Diese Kauffilter sind halt gut für Leute, denen es auf Kompaktheit ankommt - der Bastler wird nat. für 1000 € was Leistungsfähigeres auf die Beine stellen - ist halt auch ein Zeitfaktor.

Gruß Nori


----------



## Kiv (4. Apr. 2014)

Danke schon mal, Kompaktheit ist wichtig da ich ja nicht mit schwerem Gerät Arbeiten kann und den Raum für die Filtertechnik nicht so groß machen wollte! 

Also Besatz wird halt ein paar Goldis, Sonnenbarsch zur Geburtenkontrolle ;-), vielleicht paar kleinere Bitterlinge! 

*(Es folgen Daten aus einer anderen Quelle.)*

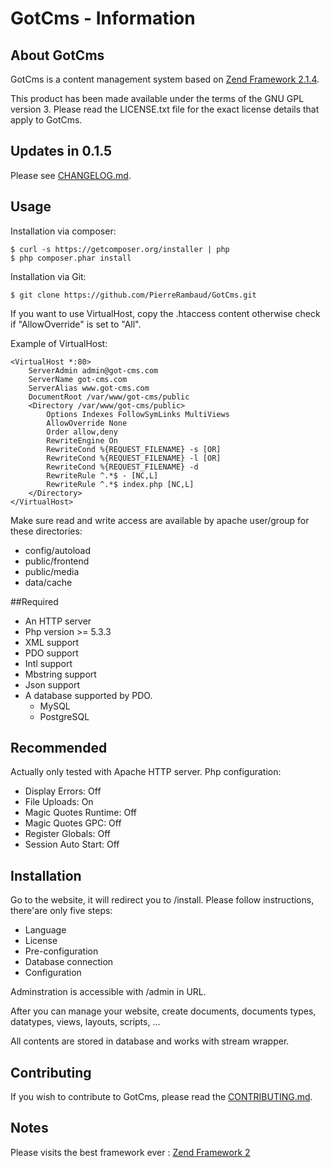 # GotCms - Information

## About GotCms

GotCms is a content management system based on [Zend Framework 2.1.4](http://framework.zend.com/).

This product has been made available under the terms of the GNU GPL version 3.
Please read the LICENSE.txt file for the exact license details that apply to GotCms.

## Updates in 0.1.5

Please see [CHANGELOG.md](CHANGELOG.md).

## Usage

Installation via composer:

    $ curl -s https://getcomposer.org/installer | php
    $ php composer.phar install

Installation via Git:

    $ git clone https://github.com/PierreRambaud/GotCms.git

If you want to use VirtualHost, copy the .htaccess content otherwise check if "AllowOverride" is set to "All".

Example of VirtualHost:

```
<VirtualHost *:80>
    ServerAdmin admin@got-cms.com
    ServerName got-cms.com
    ServerAlias www.got-cms.com
    DocumentRoot /var/www/got-cms/public
    <Directory /var/www/got-cms/public>
        Options Indexes FollowSymLinks MultiViews
        AllowOverride None
        Order allow,deny
        RewriteEngine On
        RewriteCond %{REQUEST_FILENAME} -s [OR]
        RewriteCond %{REQUEST_FILENAME} -l [OR]
        RewriteCond %{REQUEST_FILENAME} -d
        RewriteRule ^.*$ - [NC,L]
        RewriteRule ^.*$ index.php [NC,L]
    </Directory>
</VirtualHost>
```

Make sure read and write access are available by apache user/group for these directories:
- config/autoload
- public/frontend
- public/media
- data/cache

##Required

- An HTTP server
- Php version >= 5.3.3
- XML support
- PDO support
- Intl support
- Mbstring support
- Json support
- A database supported by PDO.
    - MySQL
    - PostgreSQL

## Recommended

Actually only tested with Apache HTTP server.
Php configuration:
- Display Errors: Off
- File Uploads: On
- Magic Quotes Runtime: Off
- Magic Quotes GPC: Off
- Register Globals: Off
- Session Auto Start: Off


## Installation

Go to the website, it will redirect you to /install.
Please follow instructions, there'are only five steps:
- Language
- License
- Pre-configuration
- Database connection
- Configuration

Adminstration is accessible with /admin in URL.

After you can manage your website, create documents, documents types, datatypes, views, layouts, scripts, ...

All contents are stored in database and works with stream wrapper.


## Contributing

If you wish to contribute to GotCms, please read the
[CONTRIBUTING.md](CONTRIBUTING.md).


## Notes

Please visits the best framework ever : [Zend Framework 2](http://framework.zend.com/)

Könnt ihr mir den was zur Mauer sagen, geht das die direkt zum Teich zu machen?


----------



## Patrick K (4. Apr. 2014)

Ich hab keine probleme damit bis jetzt bei mir ist Teichwand gleich Filterwand und ist aus 24er Ytong 2,8 m x 1,5 m 

Ich denke mit Betonsteine reicht dir eine 17,5 er Wand event. ein ,zwei Eisen rein  , überleg mal beim Pool ist es nur zum Teil eine aufgeblasene Luftwulst aus Folie und das Teil hält auch  wenn man noch so ne Arschbombe reinsetzt 

Gruss Obs


----------



## Kiv (4. Apr. 2014)

Hab mal ne schnelle Skizze gemacht wie das Aussehen soll, leider keinen Scanner hier deshalb laienhaft mit phone abfotografiert


----------



## Zacky (4. Apr. 2014)

Hallo.

Wie wäre es mit der Variante: Bodenablauf und Skimmer via Schwerkraft > Siebfilter (Spaltsiebfilter) > Schwerkraftpumpe 10-15tsd Liter > Regentonne mit Helix > zurück in den Teich (Einlauf unter Wasserlinie und Regentonnenfilter etwas über Wasserlinie - ca. 15cm).

Das Mauern der Teichwände bzw. der Filterwände machen sehr viele und ist eigentlich nicht so das Problem - etwas mehr Arbeit, aber bei sauberer Verarbeitung eine sichere Sache. Dämmung wurde angesprochen, halte ich ebenso für wichtig und sehr sinnvoll.


----------



## Kiv (4. Apr. 2014)

Wie muss ich mir bei der Variante den Rücklauf vorstellen? Einfach 110er KG mit nur leichtem Gefälle direkt an Wasseroberfläche?


----------



## Zacky (4. Apr. 2014)

Ja genau, oder auch etwas unter Wasser. Du musst darauf achten, dass genügend Ausgleichvolumen vorhanden ist, was die Filtertonne aufnehmen kann. Da mit der Pumpe das Wasser in die Tonne befördert wird, staut es sich dort auf und läuft folgend durch die Schwerkraft wieder alleine raus. Je nach Pumpengröße würde ich so gar zwei 110er-Ausläufe in den Teich verlegen.


----------



## Kiv (4. Apr. 2014)

Besteht bei dem System dann wieder die Gefahr des Überlaufens? Reicht dann eine Tonne oder Zwei? Würde das auch noch reichen wenn doch mal Kois in den Teich kommen?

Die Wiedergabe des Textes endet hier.